Directions
Exactly the line with "## Amenities" and the lines that follow it, through the closing line of the entries, should be restated, with nothing left out or added.

Source texts of formatted documents
........

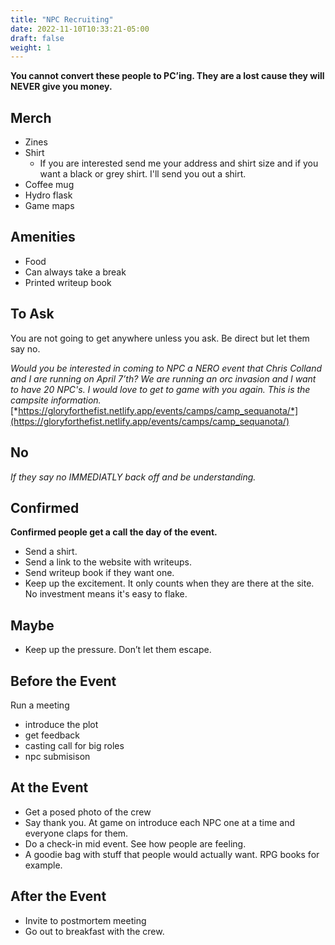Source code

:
 ```yaml
---
title: "NPC Recruiting"
date: 2022-11-10T10:33:21-05:00
draft: false
weight: 1
---
```


**You cannot convert these people to PC’ing. They are a lost cause they will NEVER give you money.**

## Merch

- Zines
- Shirt
  - If you are interested send me your address and shirt size and if you want a black or grey shirt. I'll send you out a shirt. 
- Coffee mug
- Hydro flask
- Game maps

## Amenities 

- Food
- Can always take a break
- Printed writeup book

## To Ask

You are not going to get anywhere unless you ask. Be direct but let them say no. 

*Would you be interested in coming to NPC a NERO event that Chris Colland and I are running on April 7’th? We are running an orc invasion and I want to have 20 NPC's. I would love to get to game with you again. This is the campsite information.*  [*https://gloryforthefist.netlify.app/events/camps/camp_sequanota/*](https://gloryforthefist.netlify.app/events/camps/camp_sequanota/)

## No

*If they say no IMMEDIATLY back off and be understanding.* 

## Confirmed

**Confirmed people get a call the day of the event.** 

 - Send a shirt.
 - Send a link to the website with writeups.
 - Send writeup book if they want one.
 - Keep up the excitement. It only counts when they are there at the site. No investment means it's easy to flake.  

## Maybe

  - Keep up the pressure. Don’t let them escape.

## Before the Event

Run a meeting 

 - introduce the plot
 - get feedback 
 - casting call for big roles
 - npc submisison

## At the Event 

- Get a posed photo of the crew
- Say thank you. At game on introduce each NPC one at a time and everyone claps for them.  
- Do a check-in mid event. See how people are feeling. 
- A goodie bag with stuff that people would actually want. RPG books for example. 

## After the Event

- Invite to postmortem meeting
- Go out to breakfast with the crew.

........

Solution for this task
## Amenities 

- Food
- Can always take a break
- Printed writeup book

## To Ask

You are not going to get anywhere unless you ask. Be direct but let them say no. 

*Would you be interested in coming to NPC a NERO event that Chris Colland and I are running on April 7’th? We are running an orc invasion and I want to have 20 NPC's. I would love to get to game with you again. This is the campsite information.*  [*https://gloryforthefist.netlify.app/events/camps/camp_sequanota/*](https://gloryforthefist.netlify.app/events/camps/camp_sequanota/)

## No

*If they say no IMMEDIATLY back off and be understanding.* 

## Confirmed

**Confirmed people get a call the day of the event.** 

 - Send a shirt.
 - Send a link to the website with writeups.
 - Send writeup book if they want one.
 - Keep up the excitement. It only counts when they are there at the site. No investment means it's easy to flake.  

## Maybe

  - Keep up the pressure. Don’t let them escape.

## Before the Event

Run a meeting 

 - introduce the plot
 - get feedback 
 - casting call for big roles
 - npc submisison

## At the Event 

- Get a posed photo of the crew
- Say thank you. At game on introduce each NPC one at a time and everyone claps for them.  
- Do a check-in mid event. See how people are feeling. 
- A goodie bag with stuff that people would actually want. RPG books for example. 

## After the Event

- Invite to postmortem meeting
- Go out to breakfast with the crew.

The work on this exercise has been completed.